When I was seventeen my Aunt Jean and Uncle Joe were coming to visit. Their kids, my cousins Joanne and Margaret were coming over a little later. Joe and Jean were already at my house, sitting out on the patio when the phone rang. I ran in to pick up the cordless docked by the backdoor.

“This is the Suffield Police Department,” the voice on the phone said. “May I speak to Jean.”

I rushed out the backdoor. Suffield was one of the towns between our house and Joe and Jean’s house, one of the towns that Joanne and Margaret had to drive through to get to our house from theirs. When I told my aunt that it was the Suffield Police, the color drained from her face. She put the phone to her ear and listened. She um hmmmed a few times and hung up. She turned to Joe to tell him that Joanne and Margaret had been in a car accident.

Thankfully they were fine. They went to pick them up. We all got quiet after they left. We were all thinking the same thing. What if they were driving faster? What if they weren’t wearing their seatbelts? What if this? What if?

After an hour or so they came back. Joanne and Margaret looked shaken, but they were fine. I hugged them and we cried a little bit. They were the first friends I had ever had.

Which brings me to my point, folks. We got lucky that day that my cousins were only banged up a bit. There are other people who aren’t so lucky. The ones with the upside down cars on the side of the highway with ambulances pulling people around on stretchers. We’ve all seen those accidents on the highway, and we grip the wheel just a bit tighter as we pass by.

This weekend is a holiday weekend. We will gather with our families to watch the fireworks, grill up some burgers, and drink beer in the sun. And then we’ll get into our cars after spending the day in the sun, tired, buzzed from the beer and dehydrated from the sun. Cars slip over the yellow line, or it takes longer to think to stop the car. Metal gets crushed, glass shattered. Ambulances rush to hospitals.

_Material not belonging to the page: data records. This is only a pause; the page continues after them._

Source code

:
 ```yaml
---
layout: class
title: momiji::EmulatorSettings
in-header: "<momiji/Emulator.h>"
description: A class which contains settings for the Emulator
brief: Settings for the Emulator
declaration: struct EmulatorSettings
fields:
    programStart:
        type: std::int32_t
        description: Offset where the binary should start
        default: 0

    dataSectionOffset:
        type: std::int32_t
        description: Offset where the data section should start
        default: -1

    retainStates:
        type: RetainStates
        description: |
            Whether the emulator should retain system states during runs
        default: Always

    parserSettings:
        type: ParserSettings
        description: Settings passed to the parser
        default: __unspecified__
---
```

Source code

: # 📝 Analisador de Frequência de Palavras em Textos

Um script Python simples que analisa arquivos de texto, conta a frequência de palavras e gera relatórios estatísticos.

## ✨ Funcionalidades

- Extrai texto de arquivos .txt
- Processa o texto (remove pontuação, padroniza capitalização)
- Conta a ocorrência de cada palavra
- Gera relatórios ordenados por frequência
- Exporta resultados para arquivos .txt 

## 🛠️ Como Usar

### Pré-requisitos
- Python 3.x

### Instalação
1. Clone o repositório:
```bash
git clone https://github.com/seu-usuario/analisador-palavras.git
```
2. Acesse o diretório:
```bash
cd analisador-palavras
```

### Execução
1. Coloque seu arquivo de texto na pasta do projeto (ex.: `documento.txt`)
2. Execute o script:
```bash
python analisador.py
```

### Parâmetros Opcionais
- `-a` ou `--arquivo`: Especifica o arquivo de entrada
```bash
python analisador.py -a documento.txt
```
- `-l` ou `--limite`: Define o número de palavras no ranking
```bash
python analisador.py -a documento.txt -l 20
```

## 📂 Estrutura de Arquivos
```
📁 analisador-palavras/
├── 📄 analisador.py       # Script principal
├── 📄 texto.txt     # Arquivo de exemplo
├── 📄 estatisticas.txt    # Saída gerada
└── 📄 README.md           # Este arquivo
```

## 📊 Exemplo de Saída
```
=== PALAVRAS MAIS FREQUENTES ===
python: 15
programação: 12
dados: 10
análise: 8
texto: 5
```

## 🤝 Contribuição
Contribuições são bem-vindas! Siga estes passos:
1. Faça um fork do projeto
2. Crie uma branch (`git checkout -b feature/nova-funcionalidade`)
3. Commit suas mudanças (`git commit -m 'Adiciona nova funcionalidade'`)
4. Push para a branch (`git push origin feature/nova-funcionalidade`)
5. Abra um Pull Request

And this is where you come in. Where do you think the blood will come from? YOU! This weekend there will be a great deal of traffic on the roads. More traffic means more accidents. More accidents means more need for blood. It only takes an hour, folks. Please take the time to donate a pint of blood. And remember that one pint from you could potentially save three other people.

And also remember that the life that could be saved could be yours.